SUPPLIED RECORDS:
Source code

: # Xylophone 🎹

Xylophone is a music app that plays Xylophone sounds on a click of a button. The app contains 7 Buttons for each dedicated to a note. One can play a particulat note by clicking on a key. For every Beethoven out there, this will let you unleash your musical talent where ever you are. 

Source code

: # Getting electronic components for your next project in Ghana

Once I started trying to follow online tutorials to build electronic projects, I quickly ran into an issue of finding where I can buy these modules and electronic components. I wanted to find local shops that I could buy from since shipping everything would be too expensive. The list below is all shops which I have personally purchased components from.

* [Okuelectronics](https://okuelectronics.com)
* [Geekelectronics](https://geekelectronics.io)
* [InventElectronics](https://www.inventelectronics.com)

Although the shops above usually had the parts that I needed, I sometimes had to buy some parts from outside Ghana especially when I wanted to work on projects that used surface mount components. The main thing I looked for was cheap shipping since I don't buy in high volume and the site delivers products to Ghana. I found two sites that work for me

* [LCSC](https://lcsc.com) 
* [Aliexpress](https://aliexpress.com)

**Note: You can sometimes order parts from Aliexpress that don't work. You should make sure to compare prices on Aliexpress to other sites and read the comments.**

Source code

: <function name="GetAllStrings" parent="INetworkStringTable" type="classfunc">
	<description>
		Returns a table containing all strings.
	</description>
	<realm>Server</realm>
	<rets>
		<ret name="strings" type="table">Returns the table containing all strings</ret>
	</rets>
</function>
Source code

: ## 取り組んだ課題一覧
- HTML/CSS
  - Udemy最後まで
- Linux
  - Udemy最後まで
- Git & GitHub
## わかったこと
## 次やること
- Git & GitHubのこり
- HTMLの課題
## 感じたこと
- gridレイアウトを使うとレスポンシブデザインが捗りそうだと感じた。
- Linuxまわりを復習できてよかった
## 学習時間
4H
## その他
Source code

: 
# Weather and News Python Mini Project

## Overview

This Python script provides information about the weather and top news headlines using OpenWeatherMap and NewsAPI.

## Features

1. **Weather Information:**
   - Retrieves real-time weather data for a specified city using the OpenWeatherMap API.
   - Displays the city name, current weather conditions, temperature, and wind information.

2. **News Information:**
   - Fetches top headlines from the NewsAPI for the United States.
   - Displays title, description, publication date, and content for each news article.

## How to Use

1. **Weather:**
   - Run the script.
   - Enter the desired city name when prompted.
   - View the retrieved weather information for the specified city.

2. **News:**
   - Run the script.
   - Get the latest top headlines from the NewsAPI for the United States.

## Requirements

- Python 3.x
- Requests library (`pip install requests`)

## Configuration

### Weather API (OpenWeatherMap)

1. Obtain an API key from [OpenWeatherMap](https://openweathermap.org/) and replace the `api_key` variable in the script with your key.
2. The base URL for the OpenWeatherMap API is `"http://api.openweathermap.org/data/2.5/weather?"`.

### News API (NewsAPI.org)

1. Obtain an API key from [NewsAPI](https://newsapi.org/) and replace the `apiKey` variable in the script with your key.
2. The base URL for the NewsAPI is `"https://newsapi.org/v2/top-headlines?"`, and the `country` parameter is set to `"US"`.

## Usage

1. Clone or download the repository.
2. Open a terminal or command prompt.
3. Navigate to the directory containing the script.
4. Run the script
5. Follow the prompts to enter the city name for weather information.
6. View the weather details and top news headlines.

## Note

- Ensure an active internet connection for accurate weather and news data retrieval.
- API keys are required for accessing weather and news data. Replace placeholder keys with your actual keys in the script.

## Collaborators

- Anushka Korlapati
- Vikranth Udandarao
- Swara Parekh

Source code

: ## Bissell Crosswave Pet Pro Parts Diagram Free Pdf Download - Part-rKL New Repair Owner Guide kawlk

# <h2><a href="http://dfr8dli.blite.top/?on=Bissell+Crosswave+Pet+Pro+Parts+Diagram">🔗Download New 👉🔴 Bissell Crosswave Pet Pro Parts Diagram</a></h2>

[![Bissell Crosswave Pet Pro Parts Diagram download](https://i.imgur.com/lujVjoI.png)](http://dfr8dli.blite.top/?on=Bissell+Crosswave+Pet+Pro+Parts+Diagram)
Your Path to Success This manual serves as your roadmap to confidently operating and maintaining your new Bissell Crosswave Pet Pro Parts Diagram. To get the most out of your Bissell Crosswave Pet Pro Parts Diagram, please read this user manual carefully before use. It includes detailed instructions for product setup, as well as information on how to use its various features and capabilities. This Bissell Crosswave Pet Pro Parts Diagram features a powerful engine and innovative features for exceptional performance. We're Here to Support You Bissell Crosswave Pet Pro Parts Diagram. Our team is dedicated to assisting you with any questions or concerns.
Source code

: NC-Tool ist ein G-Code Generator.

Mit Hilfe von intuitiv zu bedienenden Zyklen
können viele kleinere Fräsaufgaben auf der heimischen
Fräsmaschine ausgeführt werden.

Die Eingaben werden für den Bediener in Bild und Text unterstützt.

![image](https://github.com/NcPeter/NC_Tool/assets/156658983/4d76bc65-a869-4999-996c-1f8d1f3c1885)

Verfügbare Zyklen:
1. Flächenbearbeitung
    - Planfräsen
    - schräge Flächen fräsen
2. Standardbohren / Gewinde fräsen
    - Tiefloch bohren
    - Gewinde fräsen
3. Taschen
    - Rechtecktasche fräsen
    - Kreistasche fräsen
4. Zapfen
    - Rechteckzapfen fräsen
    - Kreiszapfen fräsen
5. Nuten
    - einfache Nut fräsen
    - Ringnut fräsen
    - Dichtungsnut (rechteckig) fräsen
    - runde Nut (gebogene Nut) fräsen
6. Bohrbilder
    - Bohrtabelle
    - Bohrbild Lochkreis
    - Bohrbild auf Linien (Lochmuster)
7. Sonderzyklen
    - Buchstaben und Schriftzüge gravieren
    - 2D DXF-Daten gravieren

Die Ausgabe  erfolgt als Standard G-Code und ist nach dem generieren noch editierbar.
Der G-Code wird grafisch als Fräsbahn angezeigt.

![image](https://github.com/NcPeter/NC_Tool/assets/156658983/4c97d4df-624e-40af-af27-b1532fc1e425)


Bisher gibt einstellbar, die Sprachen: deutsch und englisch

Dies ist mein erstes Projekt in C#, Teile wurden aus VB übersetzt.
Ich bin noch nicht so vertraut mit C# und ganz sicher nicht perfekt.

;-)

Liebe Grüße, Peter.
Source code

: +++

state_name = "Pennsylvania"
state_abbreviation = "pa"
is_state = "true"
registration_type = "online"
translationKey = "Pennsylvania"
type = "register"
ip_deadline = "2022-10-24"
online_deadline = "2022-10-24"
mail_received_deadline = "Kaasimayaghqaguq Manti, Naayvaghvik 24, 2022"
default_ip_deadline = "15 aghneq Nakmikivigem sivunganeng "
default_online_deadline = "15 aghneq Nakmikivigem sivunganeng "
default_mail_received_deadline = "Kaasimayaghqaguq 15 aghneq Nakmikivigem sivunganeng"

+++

PROBLEM TO SOLVE:
Every line of the listing that includes the word "gravieren" must be copied.

ANSWER BOX:
    - Buchstaben und Schriftzüge gravieren
    - 2D DXF-Daten gravieren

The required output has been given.